- **PROBLEM STATEMENT**:
Repeat each of these records exactly.

- **RECORDED DATA**:

_ _ _ _

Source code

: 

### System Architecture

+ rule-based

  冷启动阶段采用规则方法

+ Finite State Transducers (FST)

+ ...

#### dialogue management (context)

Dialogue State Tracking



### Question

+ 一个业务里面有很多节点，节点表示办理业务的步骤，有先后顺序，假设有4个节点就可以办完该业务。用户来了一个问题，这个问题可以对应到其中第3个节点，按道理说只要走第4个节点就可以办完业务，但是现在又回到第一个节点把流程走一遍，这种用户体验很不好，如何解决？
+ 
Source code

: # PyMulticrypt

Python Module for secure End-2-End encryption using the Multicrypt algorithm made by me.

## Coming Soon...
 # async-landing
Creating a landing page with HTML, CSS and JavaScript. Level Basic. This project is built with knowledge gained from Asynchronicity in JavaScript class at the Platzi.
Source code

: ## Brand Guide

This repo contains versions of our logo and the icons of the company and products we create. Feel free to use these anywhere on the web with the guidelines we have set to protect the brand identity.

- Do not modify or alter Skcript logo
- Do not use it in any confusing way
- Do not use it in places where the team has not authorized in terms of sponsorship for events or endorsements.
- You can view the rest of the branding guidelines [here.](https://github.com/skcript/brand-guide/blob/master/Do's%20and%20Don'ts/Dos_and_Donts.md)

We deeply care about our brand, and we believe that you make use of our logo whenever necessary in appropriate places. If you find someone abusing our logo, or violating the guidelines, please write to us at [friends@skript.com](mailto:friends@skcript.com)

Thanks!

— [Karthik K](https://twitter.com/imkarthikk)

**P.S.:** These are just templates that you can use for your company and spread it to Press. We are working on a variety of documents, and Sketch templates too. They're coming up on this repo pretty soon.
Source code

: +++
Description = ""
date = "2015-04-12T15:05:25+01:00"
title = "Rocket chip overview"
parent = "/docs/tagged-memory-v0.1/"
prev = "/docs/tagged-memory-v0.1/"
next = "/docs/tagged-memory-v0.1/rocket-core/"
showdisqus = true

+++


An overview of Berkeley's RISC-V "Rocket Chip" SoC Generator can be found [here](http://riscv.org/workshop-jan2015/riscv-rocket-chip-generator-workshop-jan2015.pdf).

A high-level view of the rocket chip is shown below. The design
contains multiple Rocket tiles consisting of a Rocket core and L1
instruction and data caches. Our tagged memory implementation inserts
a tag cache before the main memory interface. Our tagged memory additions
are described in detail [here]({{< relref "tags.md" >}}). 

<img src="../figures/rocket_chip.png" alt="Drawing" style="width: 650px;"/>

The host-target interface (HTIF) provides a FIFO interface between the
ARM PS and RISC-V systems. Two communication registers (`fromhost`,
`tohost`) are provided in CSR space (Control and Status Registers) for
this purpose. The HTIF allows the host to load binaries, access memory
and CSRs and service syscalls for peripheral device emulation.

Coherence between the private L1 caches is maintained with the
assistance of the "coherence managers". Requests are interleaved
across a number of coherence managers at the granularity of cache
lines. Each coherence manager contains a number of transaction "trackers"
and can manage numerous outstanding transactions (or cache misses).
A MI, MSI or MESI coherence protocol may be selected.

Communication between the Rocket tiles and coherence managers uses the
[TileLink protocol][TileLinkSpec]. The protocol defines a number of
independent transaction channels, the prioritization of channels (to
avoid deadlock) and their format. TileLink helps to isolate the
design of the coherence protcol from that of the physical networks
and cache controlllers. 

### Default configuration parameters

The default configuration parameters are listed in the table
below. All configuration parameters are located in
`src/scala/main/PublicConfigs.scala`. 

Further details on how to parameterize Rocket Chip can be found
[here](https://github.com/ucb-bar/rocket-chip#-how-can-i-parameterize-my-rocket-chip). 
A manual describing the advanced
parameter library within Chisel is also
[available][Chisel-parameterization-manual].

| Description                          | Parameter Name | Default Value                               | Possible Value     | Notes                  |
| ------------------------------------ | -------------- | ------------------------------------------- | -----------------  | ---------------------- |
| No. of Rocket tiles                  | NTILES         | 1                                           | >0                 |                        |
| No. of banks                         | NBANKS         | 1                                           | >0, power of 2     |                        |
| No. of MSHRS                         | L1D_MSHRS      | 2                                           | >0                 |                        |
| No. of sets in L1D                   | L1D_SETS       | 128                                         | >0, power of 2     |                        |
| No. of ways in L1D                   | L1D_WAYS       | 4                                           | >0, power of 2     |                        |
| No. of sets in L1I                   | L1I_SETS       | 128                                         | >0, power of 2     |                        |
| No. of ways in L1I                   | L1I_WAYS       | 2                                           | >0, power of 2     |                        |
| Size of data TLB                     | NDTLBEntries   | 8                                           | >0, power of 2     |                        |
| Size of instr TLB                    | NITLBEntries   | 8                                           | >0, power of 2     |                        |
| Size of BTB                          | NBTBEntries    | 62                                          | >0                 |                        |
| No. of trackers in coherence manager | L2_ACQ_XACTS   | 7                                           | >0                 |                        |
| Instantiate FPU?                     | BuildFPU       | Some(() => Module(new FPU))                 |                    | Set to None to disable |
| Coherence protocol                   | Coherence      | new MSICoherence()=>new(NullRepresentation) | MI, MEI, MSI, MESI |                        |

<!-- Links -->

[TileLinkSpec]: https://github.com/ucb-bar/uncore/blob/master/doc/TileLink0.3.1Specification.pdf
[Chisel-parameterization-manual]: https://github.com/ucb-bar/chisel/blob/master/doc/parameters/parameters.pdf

_ _ _ _

- **RESPONSE AREA**:
Source code

: 

### System Architecture

+ rule-based

  冷启动阶段采用规则方法

+ Finite State Transducers (FST)

+ ...

#### dialogue management (context)

Dialogue State Tracking



### Question

+ 一个业务里面有很多节点，节点表示办理业务的步骤，有先后顺序，假设有4个节点就可以办完该业务。用户来了一个问题，这个问题可以对应到其中第3个节点，按道理说只要走第4个节点就可以办完业务，但是现在又回到第一个节点把流程走一遍，这种用户体验很不好，如何解决？
+ 
Source code

: # PyMulticrypt

Python Module for secure End-2-End encryption using the Multicrypt algorithm made by me.

## Coming Soon...
 # async-landing
Creating a landing page with HTML, CSS and JavaScript. Level Basic. This project is built with knowledge gained from Asynchronicity in JavaScript class at the Platzi.
Source code

: ## Brand Guide

This repo contains versions of our logo and the icons of the company and products we create. Feel free to use these anywhere on the web with the guidelines we have set to protect the brand identity.

- Do not modify or alter Skcript logo
- Do not use it in any confusing way
- Do not use it in places where the team has not authorized in terms of sponsorship for events or endorsements.
- You can view the rest of the branding guidelines [here.](https://github.com/skcript/brand-guide/blob/master/Do's%20and%20Don'ts/Dos_and_Donts.md)

We deeply care about our brand, and we believe that you make use of our logo whenever necessary in appropriate places. If you find someone abusing our logo, or violating the guidelines, please write to us at [friends@skript.com](mailto:friends@skcript.com)

Thanks!

— [Karthik K](https://twitter.com/imkarthikk)

**P.S.:** These are just templates that you can use for your company and spread it to Press. We are working on a variety of documents, and Sketch templates too. They're coming up on this repo pretty soon.
Source code

: +++
Description = ""
date = "2015-04-12T15:05:25+01:00"
title = "Rocket chip overview"
parent = "/docs/tagged-memory-v0.1/"
prev = "/docs/tagged-memory-v0.1/"
next = "/docs/tagged-memory-v0.1/rocket-core/"
showdisqus = true

+++


An overview of Berkeley's RISC-V "Rocket Chip" SoC Generator can be found [here](http://riscv.org/workshop-jan2015/riscv-rocket-chip-generator-workshop-jan2015.pdf).

A high-level view of the rocket chip is shown below. The design
contains multiple Rocket tiles consisting of a Rocket core and L1
instruction and data caches. Our tagged memory implementation inserts
a tag cache before the main memory interface. Our tagged memory additions
are described in detail [here]({{< relref "tags.md" >}}). 

<img src="../figures/rocket_chip.png" alt="Drawing" style="width: 650px;"/>

The host-target interface (HTIF) provides a FIFO interface between the
ARM PS and RISC-V systems. Two communication registers (`fromhost`,
`tohost`) are provided in CSR space (Control and Status Registers) for
this purpose. The HTIF allows the host to load binaries, access memory
and CSRs and service syscalls for peripheral device emulation.

Coherence between the private L1 caches is maintained with the
assistance of the "coherence managers". Requests are interleaved
across a number of coherence managers at the granularity of cache
lines. Each coherence manager contains a number of transaction "trackers"
and can manage numerous outstanding transactions (or cache misses).
A MI, MSI or MESI coherence protocol may be selected.

Communication between the Rocket tiles and coherence managers uses the
[TileLink protocol][TileLinkSpec]. The protocol defines a number of
independent transaction channels, the prioritization of channels (to
avoid deadlock) and their format. TileLink helps to isolate the
design of the coherence protcol from that of the physical networks
and cache controlllers. 

### Default configuration parameters

The default configuration parameters are listed in the table
below. All configuration parameters are located in
`src/scala/main/PublicConfigs.scala`. 

Further details on how to parameterize Rocket Chip can be found
[here](https://github.com/ucb-bar/rocket-chip#-how-can-i-parameterize-my-rocket-chip). 
A manual describing the advanced
parameter library within Chisel is also
[available][Chisel-parameterization-manual].

| Description                          | Parameter Name | Default Value                               | Possible Value     | Notes                  |
| ------------------------------------ | -------------- | ------------------------------------------- | -----------------  | ---------------------- |
| No. of Rocket tiles                  | NTILES         | 1                                           | >0                 |                        |
| No. of banks                         | NBANKS         | 1                                           | >0, power of 2     |                        |
| No. of MSHRS                         | L1D_MSHRS      | 2                                           | >0                 |                        |
| No. of sets in L1D                   | L1D_SETS       | 128                                         | >0, power of 2     |                        |
| No. of ways in L1D                   | L1D_WAYS       | 4                                           | >0, power of 2     |                        |
| No. of sets in L1I                   | L1I_SETS       | 128                                         | >0, power of 2     |                        |
| No. of ways in L1I                   | L1I_WAYS       | 2                                           | >0, power of 2     |                        |
| Size of data TLB                     | NDTLBEntries   | 8                                           | >0, power of 2     |                        |
| Size of instr TLB                    | NITLBEntries   | 8                                           | >0, power of 2     |                        |
| Size of BTB                          | NBTBEntries    | 62                                          | >0                 |                        |
| No. of trackers in coherence manager | L2_ACQ_XACTS   | 7                                           | >0                 |                        |
| Instantiate FPU?                     | BuildFPU       | Some(() => Module(new FPU))                 |                    | Set to None to disable |
| Coherence protocol                   | Coherence      | new MSICoherence()=>new(NullRepresentation) | MI, MEI, MSI, MESI |                        |

<!-- Links -->

[TileLinkSpec]: https://github.com/ucb-bar/uncore/blob/master/doc/TileLink0.3.1Specification.pdf
[Chisel-parameterization-manual]: https://github.com/ucb-bar/chisel/blob/master/doc/parameters/parameters.pdf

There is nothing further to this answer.